DynamicFace: Controllable High‑Quality Face Swapping for Images and Video

Face swapping is one of the most challenging tasks in AI‑generated video because human perception of faces is extremely sensitive to subtle changes in expression, pose, lighting and background. Existing methods often entangle identity and motion, leading to identity leakage, expression distortion, or temporal flickering.

Key Challenges

Spatial‑temporal modeling conflict: Image‑centric models excel at spatial identity extraction but couple motion information with target identity, causing inaccurate motion when extended to video diffusion.

Reduced identity consistency: Large pose or expression variations easily deform facial regions, breaking unique identity cues.

Overall video quality degradation: Post‑processing tools can repair key‑frame details but usually break visual continuity across frames.

DynamicFace Architecture

DynamicFace combines a diffusion model with composable 3D facial priors and introduces four fine‑grained, decoupled conditions: identity, pose, expression, illumination and background. The conditions are extracted as follows:

Identity shape parameters α are obtained from a 3DMM reconstruction of the source image.

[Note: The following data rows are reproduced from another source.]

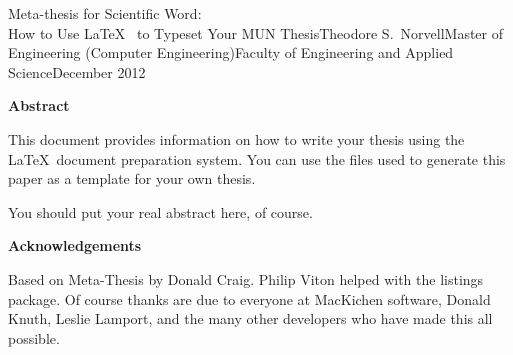                      

%
\addtocounter{page}{-1}%

\begin{comment}
To edit the title page, double click on the grey Title\ Page box below.
\end{comment}

\thesistitle
{Meta-thesis for Scientific Word:\\How to Use \LaTeX
\ to Typeset Your MUN Thesis}{Theodore S.~Norvell}{Master of Engineering (Computer Engineering)}{Faculty of Engineering and Applied Science}{December 2012}%

\newpage\renewcommand{\baselinestretch}{\double}%

\begin{center}
\textbf{\large Abstract}
\end{center}

This document provides information on how to write your thesis using the %
\LaTeX\ document preparation system. You can use the files used to generate
this paper as a template for your own thesis.

You should put your real abstract here, of course.

\newpage{}

\begin{center}
\textbf{\large Acknowledgements}
\end{center}

Based on Meta-Thesis by Donald Craig. Philip Viton helped with the listings
package. Of course thanks are due to everyone at MacKichen software, Donald
Knuth, Leslie Lamport, and the many other developers who have made this all
possible.

\renewcommand{\baselinestretch}{\single}

\tableofcontents%

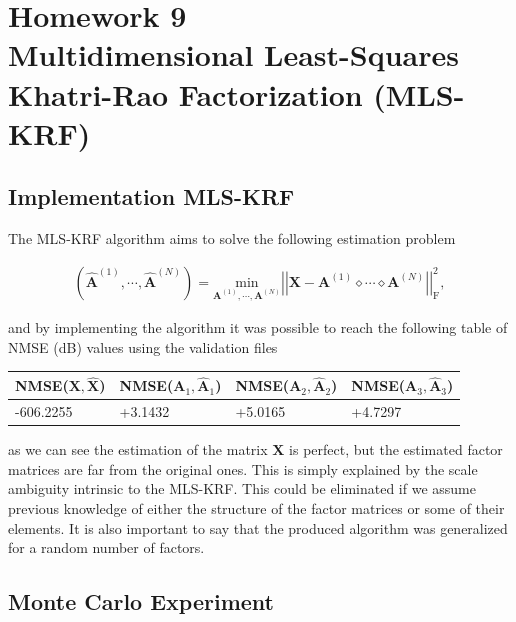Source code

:\documentclass[a4paper,10pt]{article}
\begin{document}
\newpage
\section*{Homework 9 \\ Multidimensional Least-Squares Khatri-Rao Factorization
(MLS-KRF)}

    \subsection*{Implementation MLS-KRF}
        
    The MLS-KRF algorithm aims to solve the following estimation problem 
    
    \begin{align}
        \left(\hat{\boldsymbol{A}}^{(1)}, \cdots, \hat{\boldsymbol{A}}^{(N)}\right) = \underset{\boldsymbol{A}^{(1)}, \cdots, \boldsymbol{A}^{(N)}}{\text{min}} \left|\left| \boldsymbol{X} - \boldsymbol{A}^{(1)} \diamond \cdots \diamond \boldsymbol{A}^{(N)} \right|\right|^2_{\text{F}},
    \end{align}

    and by implementing the algorithm it was possible to reach the following table of NMSE (dB) values using the validation files 

    \begin{table}[ht!]
        \centering
        \begin{tabular}{|l|l|l|l|}
        \hline
        NMSE($\boldsymbol{X}, \boldsymbol{\hat{X}}$) & NMSE($\boldsymbol{A}_{1}, \boldsymbol{\hat{A}}_{1}$) & NMSE($\boldsymbol{A}_{2}, \boldsymbol{\hat{A}}_{2}$) & NMSE($\boldsymbol{A}_{3}, \boldsymbol{\hat{A}}_{3}$) \\ \hline
        -606.2255 & +3.1432 & +5.0165 & +4.7297 \\ \hline
        \end{tabular}
    \end{table}

    as we can see the estimation of the matrix $\boldsymbol{X}$ is perfect, but the estimated factor matrices are far from the original ones. This is simply explained by 
    the scale ambiguity intrinsic to the MLS-KRF. This could be eliminated if we assume previous knowledge of either the structure of the factor matrices or some of their elements.
    It is also important to say that the produced algorithm was generalized for a random number of factors.

    \subsection*{Monte Carlo Experiment}
\end{document}

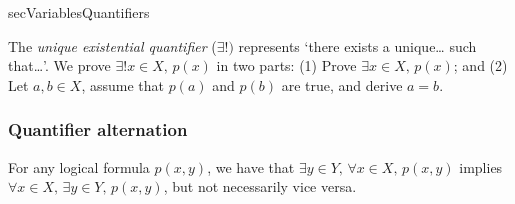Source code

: \begin{tldr}{secVariablesQuantifiers}
\begin{tldrlist}
The \textit{unique existential quantifier} ($\exists !)$ represents `there exists a unique\dots{} such that\dots{}'. We prove $\exists ! x \in X,\, p(x)$ in two parts: (1) Prove $\exists x \in X,\, p(x)$; and (2) Let $a,b \in X$, assume that $p(a)$ and $p(b)$ are true, and derive $a=b$.
\end{tldrlist}

\subsubsection*{Quantifier alternation}

\begin{tldrlist}
For any logical formula $p(x,y)$, we have that $\exists y \in Y,\, \forall x \in X,\, p(x,y)$ implies $\forall x \in X,\, \exists y \in Y,\, p(x,y)$, but not necessarily vice versa.
\end{tldrlist}

\end{tldr}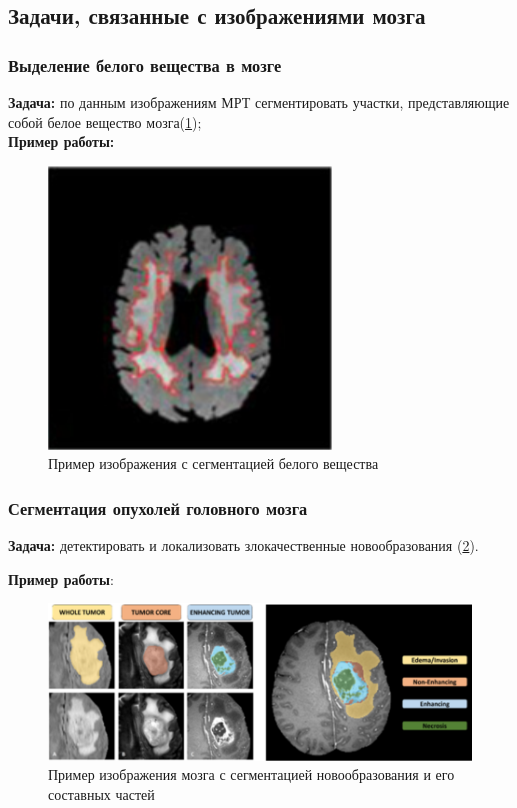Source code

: \subsection{Задачи, связанные с изображениями мозга}

\subsubsection{Выделение белого вещества в мозге}
{\bf Задача:} по данным изображениям МРТ сегментировать участки, представляющие собой белое вещество мозга(\ref{fig:whitematter});
\\
{\bf Пример работы:} \cite{white_matter}


\begin{figure}[ht] 
  \center
  \includegraphics [scale=1.0] {images/white_matter.png}
  \caption{ Пример изображения с сегментацией белого вещества\cite{white_matter} } 
  \label{fig:whitematter}  
\end{figure}


\subsubsection{Сегментация опухолей головного мозга}

{\bf Задача:} детектировать и локализовать злокачественные новообразования (\ref{fig:brats}).

{\bf Пример работы}: \cite{BRATS_winning_2018}
\begin{figure}[ht] 
  \center
  \includegraphics [scale=0.8] {images/brats.png}
  \caption{ Пример изображения мозга с сегментацией новообразования и его составных частей \cite{BRATS_2018} } 
  \label{fig:brats}  
\end{figure}


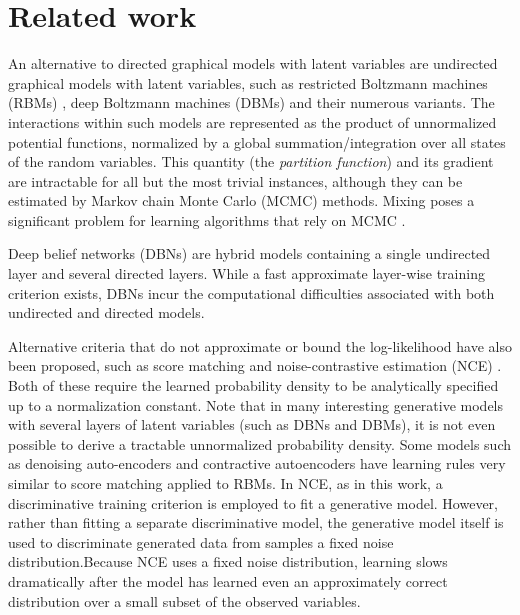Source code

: \section{Related work}

An alternative to directed graphical models with latent variables are undirected graphical models with latent variables, such as restricted Boltzmann machines (RBMs) \cite{27_10.7551/mitpress/5236.003.0009,16_10.1162/neco.2006.18.7.1527}, deep Boltzmann machines (DBMs) \cite{26_salakhutdinov2009deep} and their numerous variants. The interactions within such models are represented as the product of unnormalized potential functions, normalized by a global summation/integration over all states of the random variables. This quantity (the \emph{partition function}) and its gradient are intractable for all but the most trivial instances, although they can be estimated by Markov chain Monte Carlo (MCMC) methods. Mixing poses a significant problem for learning algorithms that rely on MCMC \cite{3_pmlr-v28-bengio13,5_bengio2014deepgenerativestochasticnetworks}.

\noindent Deep belief networks (DBNs) \cite{16_10.1162/neco.2006.18.7.1527} are hybrid models containing a single undirected layer and several directed layers. While a fast approximate layer-wise training criterion exists, DBNs incur the computational difficulties associated with both undirected and directed models.

\noindent Alternative criteria that do not approximate or bound the log-likelihood have also been proposed, such as score matching \cite{18_JMLR:v6:hyvarinen05a} and noise-contrastive estimation (NCE) \cite{13_pmlr-v9-gutmann10a}. Both of these require the learned probability density to be analytically specified up to a normalization constant. Note that in many interesting generative models with several layers of latent variables (such as DBNs and DBMs), it is not even possible to derive a tractable unnormalized probability density. Some models such as denoising auto-encoders \cite{30_vincent2008extracting} and contractive autoencoders have learning rules very similar to score matching applied to RBMs. In NCE, as in this work, a discriminative training criterion is employed to ﬁt a generative model. However, rather than fitting a separate discriminative model, the generative model itself is used to discriminate generated data from samples a fixed noise distribution.Because NCE uses a fixed noise distribution, learning slows dramatically after the model has learned even an approximately correct distribution over a small subset of the observed variables.

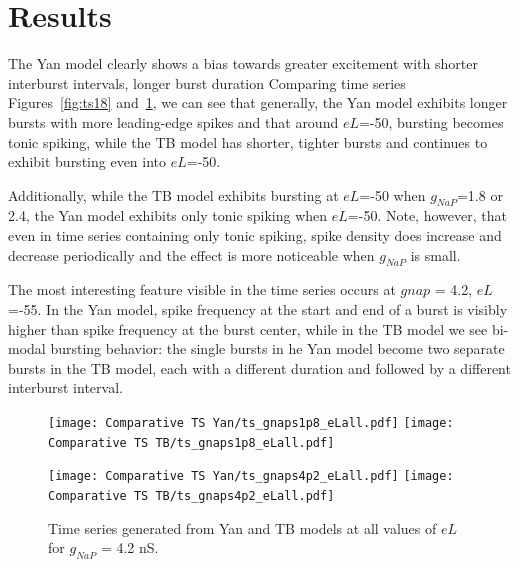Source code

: \documentclass[11pt]{article}
\begin{document}
\oddsidemargin -0.22in
\evensidemargin -0.22in
\topmargin 0.05in
\topskip 0.25in
\headheight 0.05in
\headsep 0.25in

\graphicspath{{"../Data and Analysis/long TB Yan/plots/"}{"../Data and Analysis/short TB Yan/plots/"}}

\FloatBarrier
\section{Results}
The Yan model clearly shows a bias towards greater excitement with shorter interburst intervals, longer burst duration
Comparing time series Figures~\ref{fig:ts18} and~\ref{fig:ts42}, we can see that generally, the Yan model exhibits longer bursts with more leading-edge spikes and that around $eL$=-50, bursting becomes tonic spiking, while the TB model has shorter, tighter bursts and continues to exhibit bursting even into $eL$=-50. 

Additionally, while the TB model exhibits bursting at $eL$=-50 when $g_{NaP}$=1.8 or 2.4, the Yan model exhibits only tonic spiking when  $eL$=-50. Note, however, that even in time series containing only tonic spiking, spike density does increase and decrease periodically and the effect is more noticeable when $g_{NaP}$ is small. 

The most interesting feature visible in the time series occurs at $gnap$ = 4.2, $eL$=-55. In the Yan model, spike frequency at the start and end of a burst is visibly higher than spike frequency at the burst center, while in the TB model we see bi-modal bursting behavior: the single bursts in he Yan model become two separate bursts in the TB model, each with a different duration and followed by a different interburst interval. 

\begin{figure}[h]
	\centering
	\texttt{[image: Comparative TS Yan/ts\_gnaps1p8\_eLall.pdf]}
	\texttt{[image: Comparative TS TB/ts\_gnaps1p8\_eLall.pdf]}
	\caption{Time series generated from Yan and TB models at all values of $eL$ for $g_{NaP}$ = 1.8 nS.}
	\label{fig:ts18}

	\texttt{[image: Comparative TS Yan/ts\_gnaps4p2\_eLall.pdf]}
	\texttt{[image: Comparative TS TB/ts\_gnaps4p2\_eLall.pdf]}
	\caption{Time series generated from Yan and TB models at all values of $eL$ for $g_{NaP}$ = 4.2 nS.}
	\label{fig:ts42}
\end{figure}
\end{document}
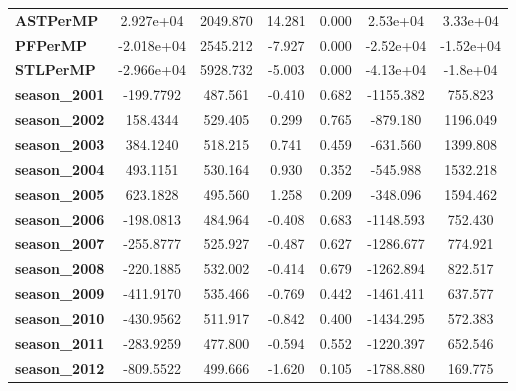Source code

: \begin{center}
\begin{tabular}{lcccccc}
\textbf{ASTPerMP}             &    2.927e+04  &     2049.870     &    14.281  &         0.000        &     2.53e+04    &     3.33e+04     \\
\textbf{PFPerMP}              &   -2.018e+04  &     2545.212     &    -7.927  &         0.000        &    -2.52e+04    &    -1.52e+04     \\
\textbf{STLPerMP}             &   -2.966e+04  &     5928.732     &    -5.003  &         0.000        &    -4.13e+04    &     -1.8e+04     \\
\textbf{season\_2001}         &    -199.7792  &      487.561     &    -0.410  &         0.682        &    -1155.382    &      755.823     \\
\textbf{season\_2002}         &     158.4344  &      529.405     &     0.299  &         0.765        &     -879.180    &     1196.049     \\
\textbf{season\_2003}         &     384.1240  &      518.215     &     0.741  &         0.459        &     -631.560    &     1399.808     \\
\textbf{season\_2004}         &     493.1151  &      530.164     &     0.930  &         0.352        &     -545.988    &     1532.218     \\
\textbf{season\_2005}         &     623.1828  &      495.560     &     1.258  &         0.209        &     -348.096    &     1594.462     \\
\textbf{season\_2006}         &    -198.0813  &      484.964     &    -0.408  &         0.683        &    -1148.593    &      752.430     \\
\textbf{season\_2007}         &    -255.8777  &      525.927     &    -0.487  &         0.627        &    -1286.677    &      774.921     \\
\textbf{season\_2008}         &    -220.1885  &      532.002     &    -0.414  &         0.679        &    -1262.894    &      822.517     \\
\textbf{season\_2009}         &    -411.9170  &      535.466     &    -0.769  &         0.442        &    -1461.411    &      637.577     \\
\textbf{season\_2010}         &    -430.9562  &      511.917     &    -0.842  &         0.400        &    -1434.295    &      572.383     \\
\textbf{season\_2011}         &    -283.9259  &      477.800     &    -0.594  &         0.552        &    -1220.397    &      652.546     \\
\textbf{season\_2012}         &    -809.5522  &      499.666     &    -1.620  &         0.105        &    -1788.880    &      169.775     \\

\end{tabular}
\end{center}
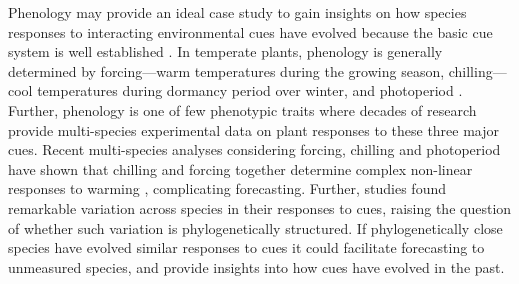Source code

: \documentclass{article}\usepackage[]{graphicx}\usepackage[]{color}
\begin{document}

Phenology may provide an ideal case study to gain insights on how species responses to interacting environmental cues have evolved because the basic cue system is well established \citep{chuinearees}. In temperate plants, phenology is generally determined by forcing---warm temperatures during the growing season, chilling---cool temperatures during dormancy period over winter, and photoperiod \citep{chuinearees}. Further, phenology is one of few phenotypic traits where decades of research provide multi-species experimental data on plant responses to these three major cues. Recent multi-species analyses considering forcing, chilling and photoperiod have shown that chilling and forcing together determine complex non-linear responses to warming \citep{flynn2018,ettinger2020}, complicating forecasting. Further, studies found remarkable variation across species in their responses to cues, raising the question of whether such variation is phylogenetically structured. If phylogenetically close species have evolved similar responses to cues it could facilitate forecasting to unmeasured species, and provide insights into how cues have evolved in the past. \\
\end{document}
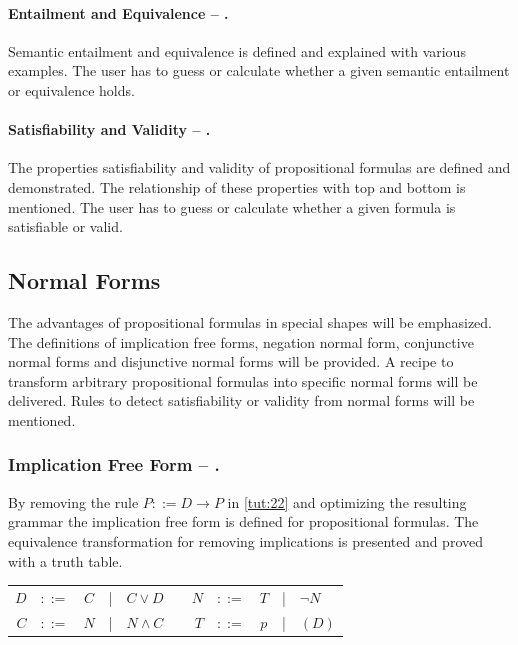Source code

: \paragraph{Entailment and Equivalence – .}
\label{tut:33}
Semantic entailment and equivalence is defined and explained with various examples.
The user has to guess or calculate whether a given semantic entailment or equivalence holds. 

\paragraph{Satisfiability and Validity – .}
\label{tut:34}
The properties satisfiability and validity of propositional formulas are defined and demonstrated. 
The relationship of these properties with top and bottom is mentioned. 
The user has to guess or calculate whether a given formula is satisfiable or valid.

\subsection{Normal Forms}

The advantages of propositional formulas in special shapes will be emphasized.
The definitions of implication free forms, negation normal form, 
conjunctive normal forms and disjunctive normal forms will be provided. 
A recipe to transform arbitrary propositional formulas into specific normal forms will be delivered.
Rules to detect satisfiability or validity from normal forms will be mentioned.

\subsubsection{Implication Free Form – .}
\label{tut:41}
By removing the rule $P ::= D \rightarrow P$ in \vref{tut:22} 
and optimizing the resulting grammar
the implication free form is defined for propositional formulas.
The equivalence transformation
for removing implications is presented
and proved with a truth table. 

\begin{center}
\begin{tabular}{rccclp{1cm}rcccl}
$D$		&$::=$ & $C$ &|& $C \vee D$		&& $N$		&$::=$ & $T$ &|& $\neg N$	\\
$C$		&$::=$ & $N$ &|& $N \wedge C$ 	&& $T$		&$::=$ & $p$ &|& $(D)$	\\
\end{tabular}
\end{center}

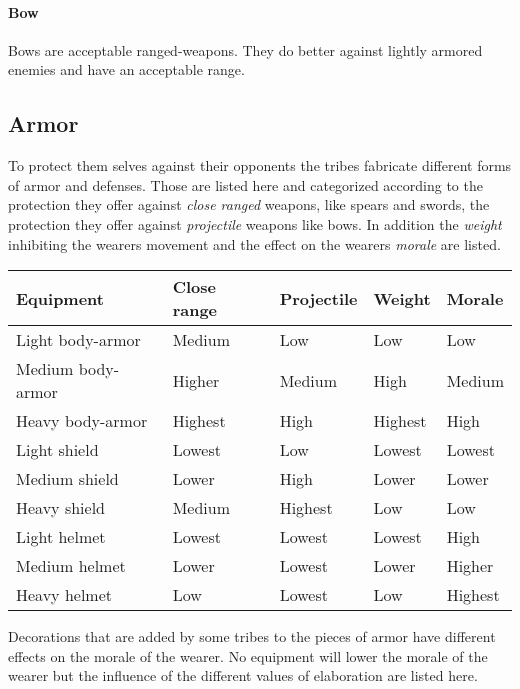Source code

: \paragraph{Bow}

Bows are acceptable ranged-weapons. They do better against lightly armored
enemies and have an acceptable range.

\subsection{\Gls*{Armor}}\label{ch:Goods:Armory:Armor}

To protect them selves against their opponents the tribes fabricate different
forms of armor and defenses. Those are listed here and categorized according to
the protection they offer against \emph{close ranged} weapons, like spears and
swords, the protection they offer against \emph{projectile} weapons like bows.
In addition the \emph{weight} inhibiting the wearers movement and the effect on
the wearers \emph{morale} are listed.

\begin{longtable}{lllll}
	\toprule
	Equipment
	 & Close range & Projectile & Weight  & Morale  \\
	\midrule
	Light body-armor
	 & Medium      & Low        & Low     & Low     \\
	Medium body-armor
	 & Higher      & Medium     & High    & Medium  \\
	Heavy body-armor
	 & Highest     & High       & Highest & High    \\
	\midrule
	Light shield
	 & Lowest      & Low        & Lowest  & Lowest  \\
	Medium shield
	 & Lower       & High       & Lower   & Lower   \\
	Heavy shield
	 & Medium      & Highest    & Low     & Low     \\
	\midrule
	Light helmet
	 & Lowest      & Lowest     & Lowest  & High    \\
	Medium helmet
	 & Lower       & Lowest     & Lower   & Higher  \\
	Heavy helmet
	 & Low         & Lowest     & Low     & Highest \\
	\bottomrule
\end{longtable}

Decorations that are added by some tribes to the pieces of armor have different
effects on the morale of the wearer. No equipment will lower the morale of the
wearer but the influence of the different values of elaboration are listed
here.

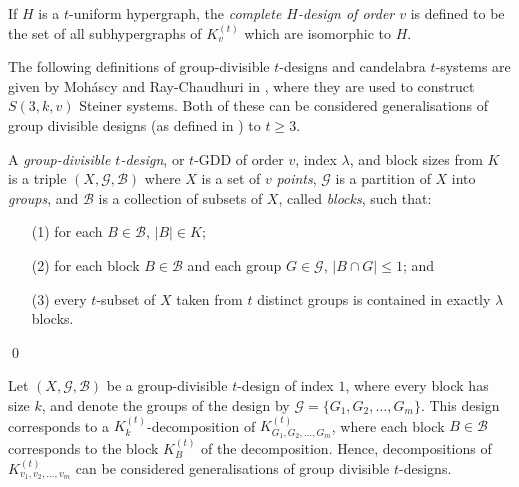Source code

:If $H$ is a $t$-uniform hypergraph, the {\em complete $H$-design of order $v$} is defined to be the set of all subhypergraphs of $K_{v}^{(t)}$ which are isomorphic to $H$.



The following definitions of group-divisible $t$-designs and candelabra $t$-systems are given by Moh\'{a}scy and Ray-Chaudhuri in \cite{mohascy}, where they are used to construct $S(3, k, v)$ Steiner systems.
Both of these can be considered generalisations of group divisible designs (as defined in \cite{mull-gron}) to $t \geq 3$.

\begin{definition}
A {\em group-divisible $t$-design}, or $t$-GDD of order $v$, index $\lambda$, and block sizes from $K$ is a triple $(X, \mathcal{G}, \mathcal{B})$ where $X$ is a set of $v$ {\em points}, $\mathcal{G}$ is a partition of $X$ into {\em groups}, and $\mathcal{B}$ is a collection of subsets of $X$, called {\em blocks}, such that:
\begin{enumerate}
    \item[(1)] for each $B \in \mathcal{B}$, $|B| \in K$;
    \item[(2)] for each block $B \in \mathcal{B}$ and each group $G \in \mathcal{G}$, $|B \cap G| \leq 1$; and
    \item[(3)] every $t$-subset of $X$ taken from $t$ distinct groups is contained in exactly $\lambda$ blocks.
\end{enumerate}
\qed
\end{definition}

Let $(X, \mathcal{G}, \mathcal{B})$ be a group-divisible $t$-design of index $1$, where every block has size $k$, and denote the groups of the design by $\mathcal{G} = \{G_1, G_2, \ldots, G_m\}$.
This design corresponds to a $K_{k}^{(t)}$-decomposition of $K_{G_1, G_2, \ldots, G_m}^{(t)}$, where each block $B \in \mathcal{B}$ corresponds to the block $K_{B}^{(t)}$ of the decomposition.
Hence, decompositions of $K_{v_1, v_2, \ldots, v_m}^{(t)}$ can be considered generalisations of group divisible $t$-designs.

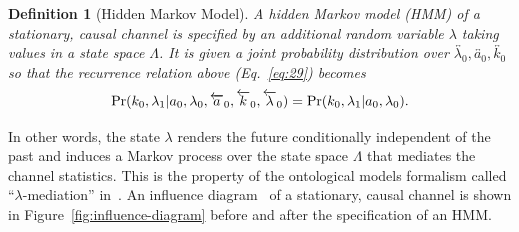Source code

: \documentclass[%
 reprint,
superscriptaddress,
nofootinbib,
 amsmath,amssymb,
 prx, 
 accepted=2019-09-27,
]{quantumarticle}
\newtheorem{definition}{Definition}
\newcommand{\olra}{\overleftrightarrow}
\newcommand{\ola}{\overleftarrow}
\renewcommand{\Pr}{\textup{Pr}}
\begin{document}
\begin{definition}[Hidden Markov Model]
  \label{def:hmm}
  A \emph{hidden Markov model} (HMM) of a stationary, causal channel
  is specified by an additional random variable $\lambda$ taking
  values in a state space $\Lambda$. It is given a joint probability
  distribution over $\olra{\lambda_0},\olra{a_0},\olra{k_0}$ so that
  the recurrence relation above (Eq.~\ref{eq:29}) becomes
\begin{equation}
  \label{eq:30}
  \Pr(k_0,\lambda_1|a_0,\lambda_0,\ola a_0, \ola k_0,\ola \lambda_0)
  =\Pr(k_0,\lambda_1|a_0,\lambda_0).
\end{equation}
\end{definition}
In other words, the state $\lambda$ renders the future conditionally
independent of the past and induces a Markov process over the state
space $\Lambda$ that mediates the channel statistics. This is the
property of the ontological models formalism called
``$\lambda$-mediation''
in~\cite{Leifertimesymmetricinterpretation2017}. An influence
diagram~\cite{HowardInfluenceDiagrams2005} of a stationary, causal
channel is shown in Figure~\ref{fig:influence-diagram} before and
after the specification of an HMM.
\end{document}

Pose β and expression θ are extracted frame‑wise from the target video.

Illumination is derived from a blurred UV texture, keeping only low‑frequency lighting.

Background is represented by an occlusion‑aware mask and random spatial offsets.

All four condition maps are fed in parallel to a Mixture‑of‑Guiders module (three 3×3 convolutions followed by a zero‑conv layer). A FusionNet merges the condition features before injecting them into the diffusion backbone, preserving the pretrained Stable Diffusion prior while enabling precise control.

Identity‑Detail Dual‑Stream Injection

To guarantee high‑fidelity identity retention, DynamicFace uses two parallel streams:

Identity stream (Face Former): A 512‑dimensional ID embedding from ArcFace is transformed into learnable query tokens that attend to every U‑Net layer via cross‑attention, ensuring global identity consistency.

Detail stream (ReferenceNet): A trainable replica of the U‑Net receives the 512×512 source latent via spatial‑attention, injecting fine‑grained texture into the main network.

Plug‑and‑Play Temporal Consistency Module (FusionTVO)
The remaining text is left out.